Alexandra Dagenais, Études cinématographiques

 

J’étais à la manif contre le Plan Nord et ça a bien dégénéré. Quand on a décidé de partir des alentours du Palais des
congrès, on a croisé une ligne de policiers. Tu sais le genre de policiers qui n’ont pas de bouclier, ni de gilet de protection. Des policiers normaux. On est resté pendant quelques secondes. Eux aussi nous regardaient sans rien faire, quand on a entendu: «On est bien plus nombreux qu’eux!». Une roche a volé vers les policiers, ensuite une deuxième puis une pluie de roches s’est abattue sur eux. Ils se sont mis à courir apeurés et nous leur courrions après. Finalement, ils se sont cachés derrière des policiers de l’antiémeute. Ils se sont mis à nous charger. On a virevolté à 180 degrés et on s’est sauvé. On a couru pendant longtemps. C’était très drôle.

Anonyme

 

Le jour de l’adoption de la loi 78, j’ai participé à la manifestation de soir du mouvement de grève. Nous étions des dizaines de milliers à marcher dans les rues. Au début, les policiers étaient très agressifs.

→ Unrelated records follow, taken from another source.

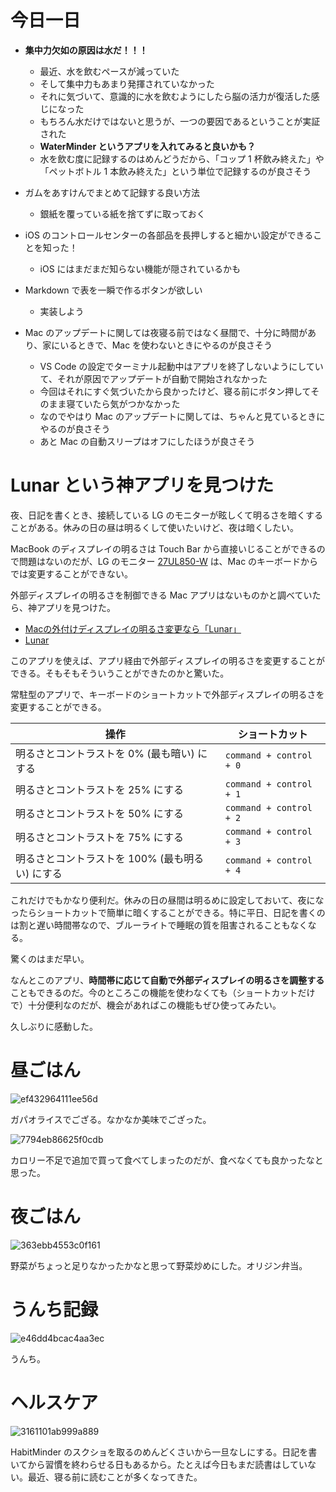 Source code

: # 今日一日
- **集中力欠如の原因は水だ！！！**
    - 最近、水を飲むペースが減っていた
    - そして集中力もあまり発揮されていなかった
    - それに気づいて、意識的に水を飲むようにしたら脳の活力が復活した感じになった
    - もちろん水だけではないと思うが、一つの要因であるということが実証された
    - **WaterMinder というアプリを入れてみると良いかも？**
    - 水を飲む度に記録するのはめんどうだから、「コップ 1 杯飲み終えた」や「ペットボトル 1 本飲み終えた」という単位で記録するのが良さそう

- ガムをあすけんでまとめて記録する良い方法
    - 銀紙を覆っている紙を捨てずに取っておく

- iOS のコントロールセンターの各部品を長押しすると細かい設定ができることを知った！
    - iOS にはまだまだ知らない機能が隠されているかも

- Markdown で表を一瞬で作るボタンが欲しい
    - 実装しよう

- Mac のアップデートに関しては夜寝る前ではなく昼間で、十分に時間があり、家にいるときで、Mac を使わないときにやるのが良さそう
    - VS Code の設定でターミナル起動中はアプリを終了しないようにしていて、それが原因でアップデートが自動で開始されなかった
    - 今回はそれにすぐ気づいたから良かったけど、寝る前にボタン押してそのまま寝ていたら気がつかなかった
    - なのでやはり Mac のアップデートに関しては、ちゃんと見ているときにやるのが良さそう
    - あと Mac の自動スリープはオフにしたほうが良さそう

# Lunar という神アプリを見つけた
夜、日記を書くとき、接続している LG のモニターが眩しくて明るさを暗くすることがある。休みの日の昼は明るくして使いたいけど、夜は暗くしたい。

MacBook のディスプレイの明るさは Touch Bar から直接いじることができるので問題はないのだが、LG のモニター [27UL850-W](https://www.lg.com/jp/monitor/lg-27UL850-W) は、Mac のキーボードからでは変更することができない。

外部ディスプレイの明るさを制御できる Mac アプリはないものかと調べていたら、神アプリを見つけた。

- [Macの外付けディスプレイの明るさ変更なら「Lunar」](https://kokuei.world/jp/lunar/)
- [Lunar](https://lunar.fyi/)

このアプリを使えば、アプリ経由で外部ディスプレイの明るさを変更することができる。そもそもそういうことができたのかと驚いた。

常駐型のアプリで、キーボードのショートカットで外部ディスプレイの明るさを変更することができる。

| 操作 | ショートカット |
|---|---|
| 明るさとコントラストを 0% (最も暗い) にする | `command + control + 0` |
| 明るさとコントラストを 25% にする | `command + control + 1` |
| 明るさとコントラストを 50% にする | `command + control + 2` |
| 明るさとコントラストを 75% にする | `command + control + 3` |
| 明るさとコントラストを 100% (最も明るい) にする | `command + control + 4` |

これだけでもかなり便利だ。休みの日の昼間は明るめに設定しておいて、夜になったらショートカットで簡単に暗くすることができる。特に平日、日記を書くのは割と遅い時間帯なので、ブルーライトで睡眠の質を阻害されることもなくなる。

驚くのはまだ早い。

なんとこのアプリ、**時間帯に応じて自動で外部ディスプレイの明るさを調整する**こともできるのだ。今のところこの機能を使わなくても（ショートカットだけで）十分便利なのだが、機会があればこの機能もぜひ使ってみたい。

久しぶりに感動した。

# 昼ごはん
![ef432964111ee56d](/images/2019/11/ef432964111ee56d.jpg)

ガパオライスでござる。なかなか美味でござった。

![7794eb86625f0cdb](/images/2019/11/7794eb86625f0cdb.jpg)

カロリー不足で追加で買って食べてしまったのだが、食べなくても良かったなと思った。

# 夜ごはん
![363ebb4553c0f161](/images/2019/11/363ebb4553c0f161.jpg)

野菜がちょっと足りなかったかなと思って野菜炒めにした。オリジン弁当。

# うんち記録
![e46dd4bcac4aa3ec](/images/2019/11/e46dd4bcac4aa3ec.png)

うんち。

# ヘルスケア
![3161101ab999a889](/images/2019/11/3161101ab999a889.png)

HabitMinder のスクショを取るのめんどくさいから一旦なしにする。日記を書いてから習慣を終わらせる日もあるから。たとえば今日もまだ読書はしていない。最近、寝る前に読むことが多くなってきた。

Arrivée à l’intersection des rues Sherbrooke et Saint-Denis, une grosse partie de la manifestation s’arrête et, pour une raison que j’ignore encore, allume un feu en plein milieu de l’intersection avec des cônes orange et du bois. Nous avons commencé à danser autour du feu. L’ambiance était à la fête. Des gens sortaient même des bars pour nous rejoindre. Les policiers sont restés à l’écart pendant près d’une heure, à regarder de loin le brasier. Ils sont finalement rentrés dans le tas et ont dispersé la foule, pénétrant dans les bars pour aller chercher des manifestants. Puis, les pompiers sont arrivés pour arrêter le brasier. Belle façon de souligner la loi 78!

Maxime Banel, Histoire

 

Je pense que je garderai toujours en mémoire l’action « sapin de Noël » qu’on a mené. Mireille Mercier-Roy, mon externe à l’époque, a dû trouver une centaine de sapins de Noël dans la nuit. Pour les transporter, ça a été l’horreur. Une fois sur place, on essayait de les décorer de boules et de guirlandes de Noël. Il faisait froid, on s’entêtait à vouloir décorer les sapins sur lesquels rien ne voulait s’accrocher. C’était une des pires actions qu’on ait pu organiser.

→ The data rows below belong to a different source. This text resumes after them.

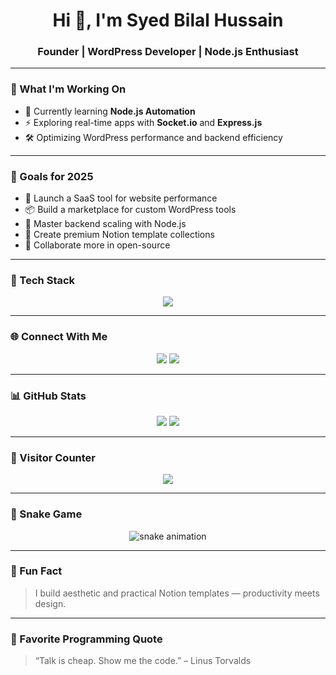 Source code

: <h1 align="center">Hi 👋, I'm Syed Bilal Hussain</h1>
<h3 align="center">Founder | WordPress Developer | Node.js Enthusiast</h3>

---

### 🧠 What I'm Working On
- 🌱 Currently learning **Node.js Automation**
- ⚡ Exploring real-time apps with **Socket.io** and **Express.js**
- 🛠️ Optimizing WordPress performance and backend efficiency

---

### 🎯 Goals for 2025
- 🚀 Launch a SaaS tool for website performance
- 📦 Build a marketplace for custom WordPress tools
- 🧠 Master backend scaling with Node.js
- 🧾 Create premium Notion template collections
- 🤝 Collaborate more in open-source

---

### 🧰 Tech Stack
<p align="center">
  <img src="https://skillicons.dev/icons?i=html,css,js,php,nodejs,express,mongodb,flutter,python,java,jquery,bootstrap,react" />
</p>

---

### 🌐 Connect With Me
<p align="center">
  <a href="https://koderskube.com"><img src="https://img.shields.io/badge/Website-Visit-0d1117?style=for-the-badge&logo=firefox&logoColor=white" /></a>
  <a href="https://linkedin.com/in/syed-bilal-page-speed-expert/"><img src="https://img.shields.io/badge/LinkedIn-Connect-0d1117?style=for-the-badge&logo=linkedin&logoColor=white" /></a>
</p>

---

### 📊 GitHub Stats
<p align="center">
  <img src="https://github-readme-stats.vercel.app/api?username=syedbilal07&show_icons=true&theme=github_dark" />
  <img src="https://github-readme-streak-stats.herokuapp.com/?user=syedbilal07&theme=github-dark-blue" />
</p>

---

### 🧮 Visitor Counter
<p align="center">
  <img src="https://komarev.com/ghpvc/?username=SyedUsername&label=Profile%20Views&color=0d1117&style=flat-square" />
</p>

---

### 🐍 Snake Game
<p align="center">
  <img src="https://raw.githubusercontent.com/syedbilal07/output/github-contribution-grid-snake.svg" alt="snake animation" />
</p>

---

### 🎉 Fun Fact
> I build aesthetic and practical Notion templates — productivity meets design.

---

### 💬 Favorite Programming Quote
> “Talk is cheap. Show me the code.” – Linus Torvalds
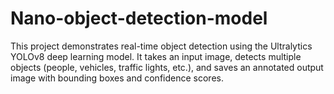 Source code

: # Nano-object-detection-model
This project demonstrates real-time object detection using the Ultralytics YOLOv8  deep learning model. It takes an input image, detects multiple objects (people, vehicles, traffic lights, etc.), and saves an annotated output image with bounding boxes and confidence scores.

Stéfanie Tougas, ex-secrétaire générale de la Fédération des associations étudiantes du campus de
l’UdeM (FAÉCUM)

 

HEC aussi a connu la grève étudiante. Le 22 novembre dernier, des manifestants sont entrés dans le pavillon principal et se sont introduits jusque dans les couloirs où se donnaient des classes. C’était quelque chose, même CUTV, la station de télé de Concordia, était présente. Les manifestants scandaient des slogans comme «Le capital nous fait la guerre, guerre au capital». Certains étudiants en administration mécontents leur ont répondu en clamant : «Les grévistes devraient aller à l’UQAM, à l’UQAM, à l’UQAM!»

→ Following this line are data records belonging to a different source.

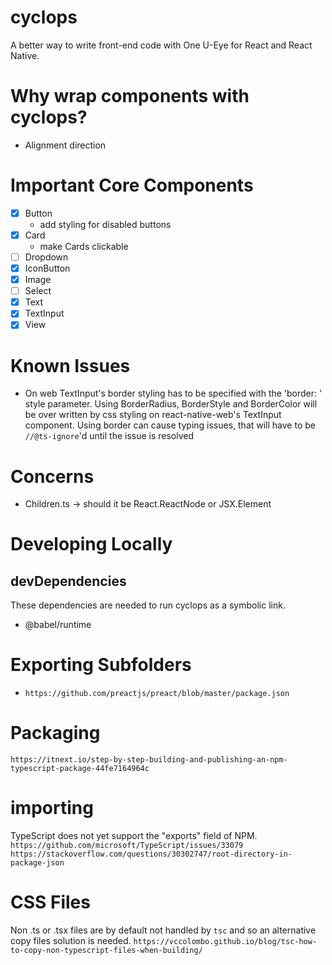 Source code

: # cyclops

A better way to write front-end code with One U-Eye for React and React Native.

# Why wrap components with cyclops?

-   Alignment direction

# Important Core Components

-   [x] Button
    -   add styling for disabled buttons
-   [x] Card
    -   make Cards clickable
-   [ ] Dropdown
-   [x] IconButton
-   [x] Image
-   [ ] Select
-   [x] Text
-   [x] TextInput
-   [x] View

# Known Issues

-   On web TextInput's border styling has to be specified with the 'border: ' style parameter. Using BorderRadius, BorderStyle and BorderColor will be over written by css styling on react-native-web's TextInput component. Using border can cause typing issues, that will have to be `//@ts-ignore`'d until the issue is resolved

# Concerns

-   Children.ts -> should it be React.ReactNode or JSX.Element

# Developing Locally

## devDependencies

These dependencies are needed to run cyclops as a symbolic link.

-   @babel/runtime

# Exporting Subfolders

-   `https://github.com/preactjs/preact/blob/master/package.json`

# Packaging

`https://itnext.io/step-by-step-building-and-publishing-an-npm-typescript-package-44fe7164964c`

# importing

TypeScript does not yet support the "exports" field of NPM.
`https://github.com/microsoft/TypeScript/issues/33079`
`https://stackoverflow.com/questions/30302747/root-directory-in-package-json`

# CSS Files

Non .ts or .tsx files are by default not handled by `tsc` and so an alternative copy files solution is needed.
`https://vccolombo.github.io/blog/tsc-how-to-copy-non-typescript-files-when-building/`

Francis Juneau, BAA HEC Montréal

 

C’était le jour où une pluie d’injonctions s’est abattue sur l’Université. Personne ne savait si les cours allaient se donnerou non, nous avions tous un peu peur. Les étudiants étaient partagés entre faire respecter le mandat de grève ou perdre des cours. Il y avait des lignes de piquetage devant un cours de science politique. Les lignes ont dû se tasser et laisser les élèves entrer. Les piqueteurs sont entrés dans la classe et l’alarme d’incendie a retenti aussitôt. Certains étudiants ont essayé de tout faire pour que le cours ait lieu malgré tout. C’était une ambiance tendue et difficile à vivre. Les gens ont commencé à s’énerver. Le professeur, désemparé, a regardé la sécurité entrer de force dans le local avec l’alarme d’incendie qui sonnait toujours. Le cours continuait tout de même, mais personne ne suivait. Certains en sont venus aux menaces et presqu’aux poings. Finalement, le directeur du département est intervenu et a annoncé que le cours était annulé.